Here, r = i is non-invariant, and CodeGen'ing for this case involves the
following:

  1. Create a Splat with the int_min/int_max values, depending on the loop direction.
  2. The Src is filled with values: {0, 1, 2, 3, 4, ...}.
  3. The Right is filled with values: {0, 1, 331, 331, 331, ...}.
  4. The CmpVector is filled with values: {1, 1, 0, 0, 0, ...}.
  5. Select using this CmpVector between Src and the Splat with int_min/int_max values.
  6. Use a max-reduce/min-reduce on the result of the Select.
  7. Use the exising Cmp which determines whether or not any assignment took place in the loop to select between the result of the max-reduce/min-reduce, and the initial value (InitVal).

Hence, the above case is vectorized.

Diff Detail

Event Timeline

artagnon created this revision.Jun 2 2023, 4:24 AM
artagnon requested review of this revision.Jun 2 2023, 4:24 AM
artagnon updated this revision to Diff 528757.Jun 6 2023, 2:42 AM

More comments in LoopUtils.cpp.

shiva0217 added inline comments.Jun 6 2023, 2:58 AM
llvm/lib/Analysis/IVDescriptors.cpp
678

For the following case, the final value might not be able to pick by the min/max reduction.

int test(int a[32000]) {
   int k = -1;
   for (int i = 0; i < 32000; i++)
     if (a[i] < 0)
        k = a[i];
 
     return k;
 }

Extra checking of NonPhi might be needed. So the reduction can generate min/max.

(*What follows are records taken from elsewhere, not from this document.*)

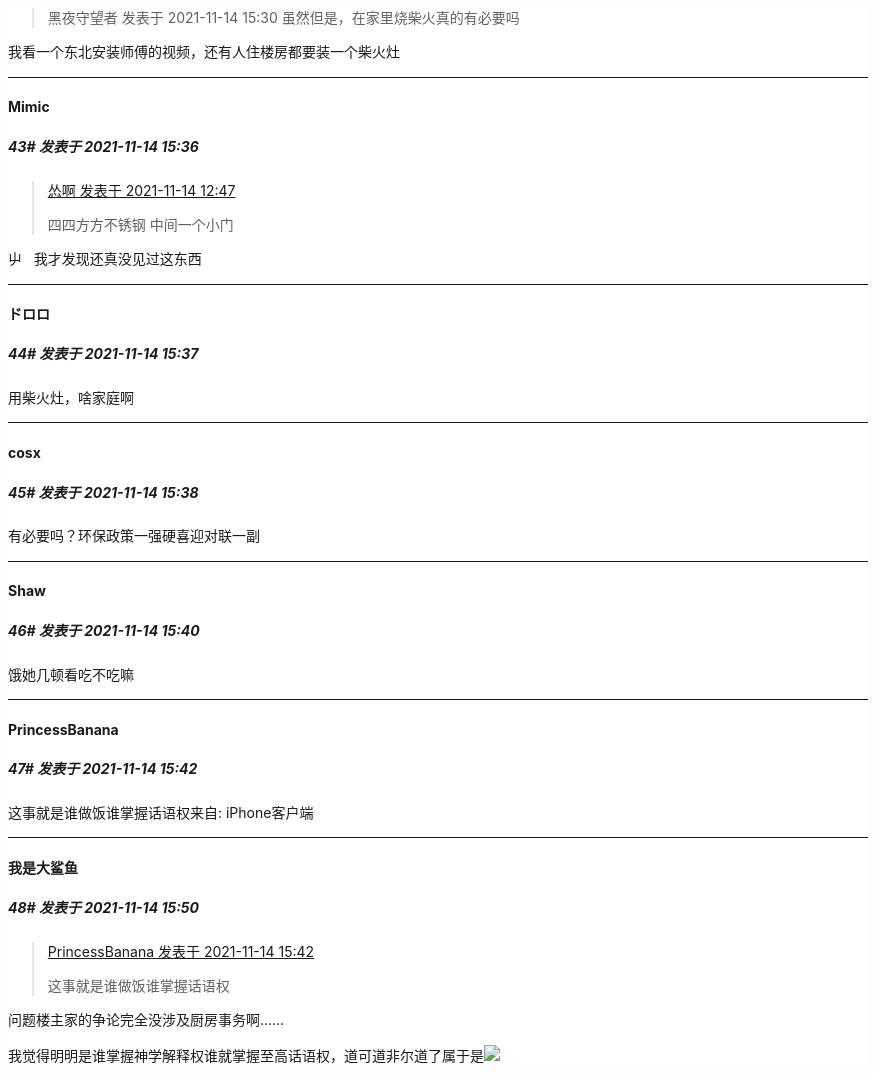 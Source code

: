 <blockquote>黑夜守望者 发表于 2021-11-14 15:30
虽然但是，在家里烧柴火真的有必要吗</blockquote>
我看一个东北安装师傅的视频，还有人住楼房都要装一个柴火灶

*****

####  Mimic  
##### 43#       发表于 2021-11-14 15:36

<blockquote><a href="httphttps://bbs.saraba1st.com/2b/forum.php?mod=redirect&amp;goto=findpost&amp;pid=53538996&amp;ptid=2037404" target="_blank">怂啊 发表于 2021-11-14 12:47</a>

四四方方不锈钢 中间一个小门</blockquote>
屮   我才发现还真没见过这东西

*****

####  ドロロ  
##### 44#       发表于 2021-11-14 15:37

用柴火灶，啥家庭啊

*****

####  cosx  
##### 45#       发表于 2021-11-14 15:38

有必要吗？环保政策一强硬喜迎对联一副

*****

####  Shaw  
##### 46#       发表于 2021-11-14 15:40

饿她几顿看吃不吃嘛

*****

####  PrincessBanana  
##### 47#       发表于 2021-11-14 15:42

这事就是谁做饭谁掌握话语权来自: iPhone客户端

*****

####  我是大鲨鱼  
##### 48#       发表于 2021-11-14 15:50

<blockquote><a href="httphttps://bbs.saraba1st.com/2b/forum.php?mod=redirect&amp;goto=findpost&amp;pid=53540550&amp;ptid=2037404" target="_blank">PrincessBanana 发表于 2021-11-14 15:42</a>

这事就是谁做饭谁掌握话语权</blockquote>
问题楼主家的争论完全没涉及厨房事务啊……

我觉得明明是谁掌握神学解释权谁就掌握至高话语权，道可道非尔道了属于是<img src="https://static.saraba1st.com/image/smiley/face2017/067.png" referrerpolicy="no-referrer">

auto *AR = dyn_cast<SCEVAddRecExpr>(SE->getSCEV(NonPhi));
if (AR) {
  const SCEV *Step = AR->getStepRecurrence(*SE);
  const SCEVConstant *ConstStep = dyn_cast<SCEVConstant>(Step);
  if (!ConstStep && !SE->isLoopInvariant(Step, Loop))
    return InstDesc(false, I);
} else
  return InstDesc(false, I);

Would it need to check AR->hasNoUnsignedWrap?

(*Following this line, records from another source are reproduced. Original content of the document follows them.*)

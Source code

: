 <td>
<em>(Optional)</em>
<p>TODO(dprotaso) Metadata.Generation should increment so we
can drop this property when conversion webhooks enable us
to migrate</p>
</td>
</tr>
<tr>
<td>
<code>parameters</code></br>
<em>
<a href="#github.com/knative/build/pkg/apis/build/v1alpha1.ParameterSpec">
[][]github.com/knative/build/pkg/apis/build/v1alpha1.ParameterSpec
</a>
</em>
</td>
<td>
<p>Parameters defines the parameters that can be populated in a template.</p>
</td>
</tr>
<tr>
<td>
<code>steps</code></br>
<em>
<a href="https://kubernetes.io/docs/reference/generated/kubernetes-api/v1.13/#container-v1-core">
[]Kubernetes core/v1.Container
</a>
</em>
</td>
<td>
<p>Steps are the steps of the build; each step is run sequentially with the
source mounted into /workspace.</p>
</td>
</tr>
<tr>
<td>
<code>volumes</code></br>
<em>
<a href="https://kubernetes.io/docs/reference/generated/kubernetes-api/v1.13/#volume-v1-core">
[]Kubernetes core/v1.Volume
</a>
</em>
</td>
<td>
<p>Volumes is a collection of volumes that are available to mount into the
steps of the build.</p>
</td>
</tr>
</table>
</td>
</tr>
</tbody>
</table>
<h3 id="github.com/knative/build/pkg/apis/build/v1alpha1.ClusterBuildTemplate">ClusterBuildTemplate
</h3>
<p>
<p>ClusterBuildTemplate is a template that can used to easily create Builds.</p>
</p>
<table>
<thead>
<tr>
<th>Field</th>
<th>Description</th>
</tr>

artagnon updated this revision to Diff 528823.Jun 6 2023, 6:10 AM

Address @shiva0217's comment, and fix miscompile for the following case:

int a[n] = {0, 0, 4, 3};
int k = a[0];
for (int i = 0; i < n; i++)
  if (a[i] > 2)
    k = a[i];
return k;

Here, instead of i being maximized, a[i] is maximized. To forbid this
case, let us check that the SCEV AddRec expression has a constant step,
and not vectorize this case at all.

artagnon marked an inline comment as done.Jun 6 2023, 6:18 AM
artagnon abandoned this revision.Jun 7 2023, 2:40 AM

Will redo this patch and re-open a new review request.